照此趋势发展下去,是不是三五年以后,我们就得发出这样的疑问:中国还有高科技吗?中国真的还可能赶上印度吗?
回顾篇
中关村发展的十个脚印
可以说,这十个脚印个个都是领中国之先。不仅仅是中关村的脚印,更是中国IT业的脚印。有了这些,中关村永远在中国IT历史中占据最重要的一页。可惜,从此以后,这样具有深刻影响的脚印越来越少了。
①1980年10月,以中科院物理所研究员陈春先为首的一批科技人员,组成“等离子学会先进技术发展服务部”,最早以一种准企业的方式尝试将科技成果直接转化为社会生产力。20世纪70年代末80年代初,随着苹果电脑和IBM PC的推出,PC革命启动。北京中关村在中国率先对这场革命作出了反应。

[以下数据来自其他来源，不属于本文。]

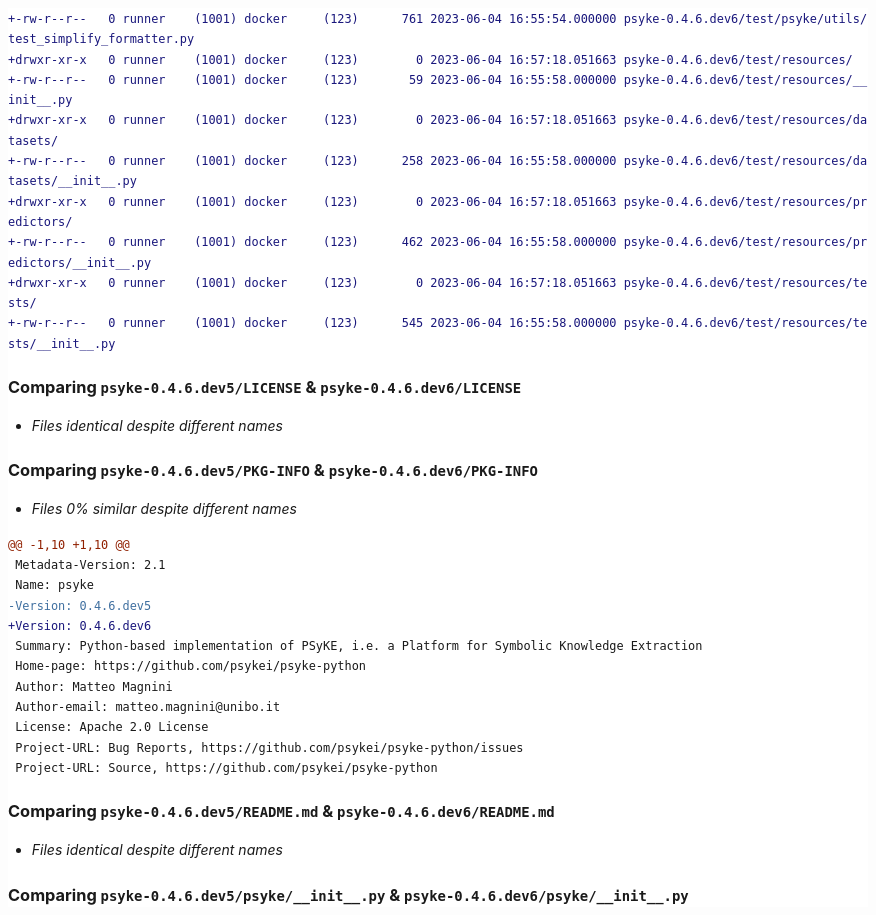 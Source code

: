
 ```diff
+-rw-r--r--   0 runner    (1001) docker     (123)      761 2023-06-04 16:55:54.000000 psyke-0.4.6.dev6/test/psyke/utils/test_simplify_formatter.py
+drwxr-xr-x   0 runner    (1001) docker     (123)        0 2023-06-04 16:57:18.051663 psyke-0.4.6.dev6/test/resources/
+-rw-r--r--   0 runner    (1001) docker     (123)       59 2023-06-04 16:55:58.000000 psyke-0.4.6.dev6/test/resources/__init__.py
+drwxr-xr-x   0 runner    (1001) docker     (123)        0 2023-06-04 16:57:18.051663 psyke-0.4.6.dev6/test/resources/datasets/
+-rw-r--r--   0 runner    (1001) docker     (123)      258 2023-06-04 16:55:58.000000 psyke-0.4.6.dev6/test/resources/datasets/__init__.py
+drwxr-xr-x   0 runner    (1001) docker     (123)        0 2023-06-04 16:57:18.051663 psyke-0.4.6.dev6/test/resources/predictors/
+-rw-r--r--   0 runner    (1001) docker     (123)      462 2023-06-04 16:55:58.000000 psyke-0.4.6.dev6/test/resources/predictors/__init__.py
+drwxr-xr-x   0 runner    (1001) docker     (123)        0 2023-06-04 16:57:18.051663 psyke-0.4.6.dev6/test/resources/tests/
+-rw-r--r--   0 runner    (1001) docker     (123)      545 2023-06-04 16:55:58.000000 psyke-0.4.6.dev6/test/resources/tests/__init__.py
```

### Comparing `psyke-0.4.6.dev5/LICENSE` & `psyke-0.4.6.dev6/LICENSE`

 * *Files identical despite different names*

### Comparing `psyke-0.4.6.dev5/PKG-INFO` & `psyke-0.4.6.dev6/PKG-INFO`

 * *Files 0% similar despite different names*

```diff
@@ -1,10 +1,10 @@
 Metadata-Version: 2.1
 Name: psyke
-Version: 0.4.6.dev5
+Version: 0.4.6.dev6
 Summary: Python-based implementation of PSyKE, i.e. a Platform for Symbolic Knowledge Extraction
 Home-page: https://github.com/psykei/psyke-python
 Author: Matteo Magnini
 Author-email: matteo.magnini@unibo.it
 License: Apache 2.0 License
 Project-URL: Bug Reports, https://github.com/psykei/psyke-python/issues
 Project-URL: Source, https://github.com/psykei/psyke-python
```

### Comparing `psyke-0.4.6.dev5/README.md` & `psyke-0.4.6.dev6/README.md`

 * *Files identical despite different names*

### Comparing `psyke-0.4.6.dev5/psyke/__init__.py` & `psyke-0.4.6.dev6/psyke/__init__.py`
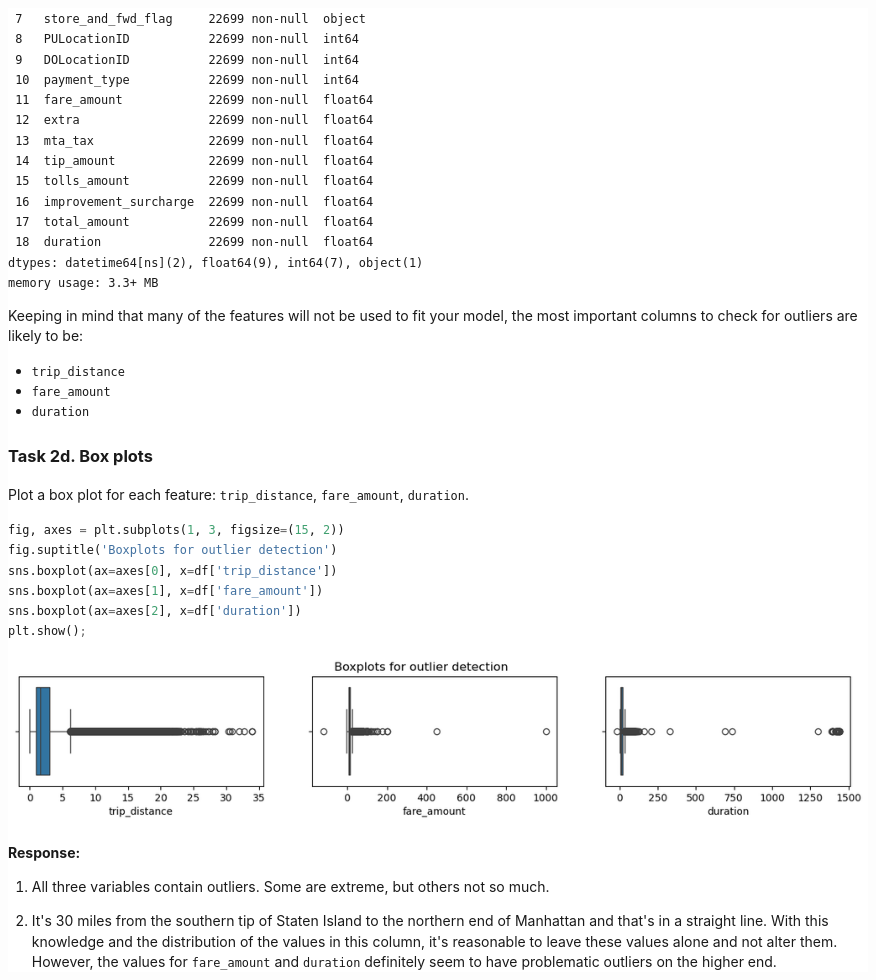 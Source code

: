      7   store_and_fwd_flag     22699 non-null  object        
     8   PULocationID           22699 non-null  int64         
     9   DOLocationID           22699 non-null  int64         
     10  payment_type           22699 non-null  int64         
     11  fare_amount            22699 non-null  float64       
     12  extra                  22699 non-null  float64       
     13  mta_tax                22699 non-null  float64       
     14  tip_amount             22699 non-null  float64       
     15  tolls_amount           22699 non-null  float64       
     16  improvement_surcharge  22699 non-null  float64       
     17  total_amount           22699 non-null  float64       
     18  duration               22699 non-null  float64       
    dtypes: datetime64[ns](2), float64(9), int64(7), object(1)
    memory usage: 3.3+ MB


Keeping in mind that many of the features will not be used to fit your model, the most important columns to check for outliers are likely to be:
* `trip_distance`
* `fare_amount`
* `duration`



### Task 2d. Box plots

Plot a box plot for each feature: `trip_distance`, `fare_amount`, `duration`.


```python
fig, axes = plt.subplots(1, 3, figsize=(15, 2))
fig.suptitle('Boxplots for outlier detection')
sns.boxplot(ax=axes[0], x=df['trip_distance'])
sns.boxplot(ax=axes[1], x=df['fare_amount'])
sns.boxplot(ax=axes[2], x=df['duration'])
plt.show();
```


    
![png](output_119_0.png)
    


**Response:** 
1. All three variables contain outliers. Some are extreme, but others not so much.

2. It's 30 miles from the southern tip of Staten Island to the northern end of Manhattan and that's in a straight line. With this knowledge and the distribution of the values in this column, it's reasonable to leave these values alone and not alter them. However, the values for `fare_amount` and `duration` definitely seem to have problematic outliers on the higher end.
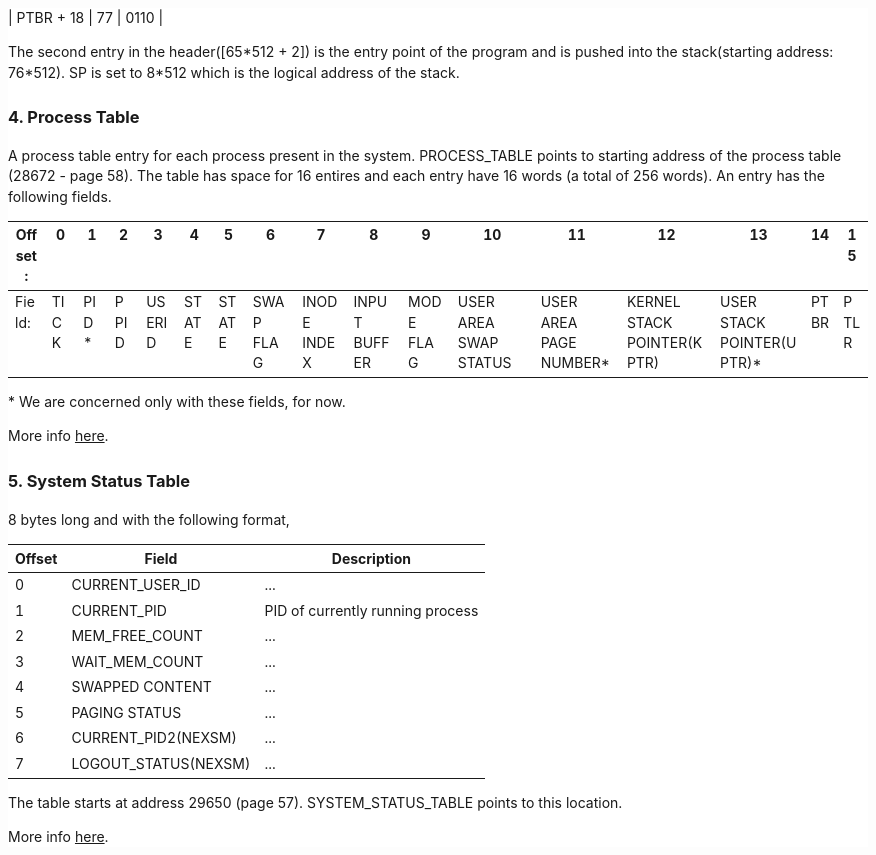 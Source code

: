| PTBR + 18 | 77 | 0110 |

The second entry in the header([65\*512 + 2]) is the entry point of the program and is pushed into the stack(starting address: 76\*512). SP is set to 8\*512 which is the logical address of the stack.

### 4. Process Table

A process table entry for each process present in the system. PROCESS_TABLE points to starting address of the process table (28672 - page 58). The table has space for 16 entires and each entry have 16 words (a total of 256 words). An entry has the following fields.

| Offset: | 0 | 1 | 2 | 3 | 4 | 5 | 6 | 7 | 8 | 9 | 10 | 11 | 12 | 13 | 14 | 15 |
|---|---|---|---|---|---|---|---|---|---|---|---|---|---|---|---|---|
| Field: | TICK | PID* | PPID | USERID | STATE | STATE | SWAP FLAG | INODE INDEX | INPUT BUFFER | MODE FLAG | USER AREA SWAP STATUS | USER AREA PAGE NUMBER* | KERNEL STACK POINTER(KPTR) | USER STACK POINTER(UPTR)* | PTBR | PTLR |

\* We are concerned only with these fields, for now.

More info [here](https://exposnitc.github.io/os_design-files/process_table.html).

### 5. System Status Table

8 bytes long and with the following format,

| Offset | Field | Description |
|---|---|---|
| 0 | CURRENT_USER_ID | ... |
| 1 | CURRENT_PID | PID of currently running process |
| 2 | MEM_FREE_COUNT | ... |
| 3 | WAIT_MEM_COUNT | ... |
| 4 | SWAPPED CONTENT | ... |
| 5 | PAGING STATUS | ... |
| 6 | CURRENT_PID2(NEXSM) | ... |
| 7 | LOGOUT_STATUS(NEXSM) | ... |

The table starts at address 29650 (page 57). SYSTEM_STATUS_TABLE points to this location.

More info [here](https://exposnitc.github.io/os_design-files/mem_ds.html#ss_table).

②1983年,中关村第一个民办科技开发经济实体——北京华夏新技术研究所成立。此后,京海、科海等11家科技企业相继涌现。
③1984年,中央作出经济体制改革的决定,全国性改革从此大潮涌动,在北京市海淀区的大力支持下,以“两通”、“两海”为代表的科技开发公司迅速增长至40余家,营业额1800多万元,中关村电子一条街的骨干基本形成。
④1985年,国家经济过热,经商热有些失控,非科技企业也开始介入从事科技产品的贸易,获取高额收入,中关村热闹起来。企业开始挤占沿街铺面,“电脑挤了豆腐脑”成了流行的一句戏言。
⑤1986年初,国家开始打击经济犯罪和纠正不正之风,全国范围开展治理整顿。中关村的热闹暂时收敛了一些,发展节奏也平缓下来。但1987年,国务院发布“双放”政策,科技人员开始流动,中科院成为最主要的源头。在这些人的努力下,中关村真正沸腾起来,当年技工贸总收入超过9亿元。微机、电子产品和技术成为“村”里的主导产业。
⑥1988年5月,国家正式批准建立北京新技术产业开发试验区,这是我国第一个国家级高新技术产业开发区,中关村电子一条街开始步入一个崭新的发展阶段。
⑦1992年邓小平南巡讲话,将改革大潮推向新一轮高峰,1993年新的公司热在中关村也达到高峰,至年底注册公司总数已达3769家。在外商的“围剿”下,中关村开始经历严酷的市场洗礼,经历阵痛,许多企业也在阵痛中迸发。
⑧一些公司走出中关村,开始迈向全国,并尝试海外资本市场。
⑨中关村已是中国最有影响力的销售渠道,各公司都有很好的客户网,成为国外品牌争夺市场的首要战场。
⑩1997年9月12日,十五大的召开,标志着又一次重大的思想解放。中关村作为改革开放试金石的使命已经完成,中关村摸索出的途径已经成为一条得到充分验证和肯定的道路。中关村作为中国信息产业窗口和铺路人的作用也在淡化。
同时,中关村作为全国信息产品贸易中心的地位也受到挑战。中关村作为高科技创新的中心,曾经汹涌地喷薄而出,但是这种喷涌只是一次性的。新浪之后,这种源头性的集体式喷涌成为历史。新的领袖型人物,新的领导全国的技术创新和理念创新,新的产业和市场生态,至今都没有出现,也没有出现的迹象。